Man muß ja nun kaum alles mögen oder auch bloß kennen, musikalisch gesehen schon gar nicht, und Hip-Hop ist wohl gerade so eine ganz eigene Sache. Frei heraus: Wenn Q-Tip, bekanntestes Mitglied der Band „A Tribe Called Quest“, sich mit dicker Hose hinstellt und verkündet, daß „ ... der Scheiß einem Nigger echt viel bedeutet“, verleiern sich die Rezensentenaugen Richtung Haaransatz. Michael Rapaport, ewiger Kleindarsteller, findet so was hingegen offenbar total gut und hat deswegen eine Doku über die persönliche Lieblingsband gedreht. Yo, Brother!
So beleuchtet er den Werdegang seiner Götter von der Gründung bis zur Auflösung und bemüht sich, dem akustisch dankbaren Sujet außerdem visuell einige interessante Seiten abzuringen. Mit Erfolg: Animierte Sequenzen, auf Kinderfotos in die Kamera grinsende spätere Stars, ein Panoptikum bunter Einsprengsel und nicht zuletzt die zwar ruhelose, indes nie hektische Kameraführung brechen übliche Standards von rumsitzenden Interviewpartnern.
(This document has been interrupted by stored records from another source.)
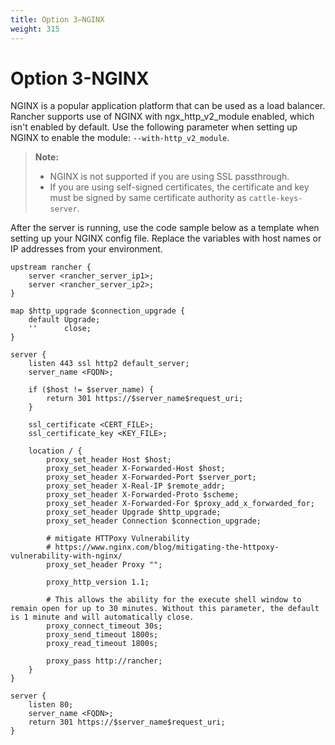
 ```yaml
---
title: Option 3—NGINX
weight: 315
---
```

# Option 3-NGINX

NGINX is a popular application platform that can be used as a load balancer. Rancher supports use of NGINX with ngx_http_v2_module enabled, which isn't enabled by default. Use the following parameter when setting up NGINX to enable the module: `--with-http_v2_module`.

>**Note:**
>- NGINX is not supported if you are using SSL passthrough.
>- If you are using self-signed certificates, the certificate and key must be signed by same certificate authority as `cattle-keys-server`.

After the server is running, use the code sample below as a template when setting up your NGINX config file. Replace the variables with host names or IP addresses from your environment.

```
upstream rancher {
    server <rancher_server_ip1>;
    server <rancher_server_ip2>;
}

map $http_upgrade $connection_upgrade {
    default Upgrade;
    ''      close;
}

server {
    listen 443 ssl http2 default_server;
    server_name <FQDN>;

    if ($host != $server_name) {
        return 301 https://$server_name$request_uri;
    }

    ssl_certificate <CERT_FILE>;
    ssl_certificate_key <KEY_FILE>;

    location / {
        proxy_set_header Host $host;
        proxy_set_header X-Forwarded-Host $host;
        proxy_set_header X-Forwarded-Port $server_port;
        proxy_set_header X-Real-IP $remote_addr;
        proxy_set_header X-Forwarded-Proto $scheme;
        proxy_set_header X-Forwarded-For $proxy_add_x_forwarded_for;
        proxy_set_header Upgrade $http_upgrade;
        proxy_set_header Connection $connection_upgrade;

        # mitigate HTTPoxy Vulnerability
        # https://www.nginx.com/blog/mitigating-the-httpoxy-vulnerability-with-nginx/
        proxy_set_header Proxy "";

        proxy_http_version 1.1;

        # This allows the ability for the execute shell window to remain open for up to 30 minutes. Without this parameter, the default is 1 minute and will automatically close.
        proxy_connect_timeout 30s;
        proxy_send_timeout 1800s;
        proxy_read_timeout 1800s;

        proxy_pass http://rancher;
    }
}

server {
    listen 80;
    server_name <FQDN>;
    return 301 https://$server_name$request_uri;
}

```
Letztere treten allerdings kaum aus den vorgegebenen geistigen Bahnen heraus. Okay, eventuell ist es sogar für Außenstehende recht witzig zu erfahren, woher der Fachausdruck „Phat Ass“ stammt, zudem mögen manche Lebensgefühlsbeschreibungen treffend klingen, doch insgesamt dürfte die thematische Palette nun nicht gar so sehr auf „Dann haben wir dieses und jenes getan“ fokussieren. Das konnten andere Musikdokus schon besser, man denke an ONLY THE STRONG SURVIVE.
Interessanter gerät Rapaport das letzte Drittel, welches er dem Zerwürfnis zwischen Q-Tip und Phife Dawg widmet. Erstmals erweitert sich der Tellerrand, stehen objektivere Fragen nach Freundschaft und Zusammenhalt (nicht nur) im Musikgeschäft an. Schade bloß, daß Rapaport es gefällt, seine eigene Sicht auf die Dinge zu vermitteln – die Auswahl des zum Endschnitt gebrachten Materials sowie dessen Montage machen überschnell klar, wessen Position der Mann vertritt. Wie sonst wäre erklärbar, welchen Raum Phifes Meinung plus Diabetes inklusive folgender Nierentransplantation eingeräumt bekommt, während Q-Tip lediglich kurze Satzfetzen vom Schlag „Ich bin nicht egoistisch“ einwerfen darf? Selbst die versöhnlichen Worte am Schluß täuschen darüber nicht hinweg.
Bleibt demnach ein Projekt von einem Fan für Fans – nicht wirklich übel, aber deutlich ausbaufähig. Vielleicht wäre weniger Anbetung hilfreich gewesen ...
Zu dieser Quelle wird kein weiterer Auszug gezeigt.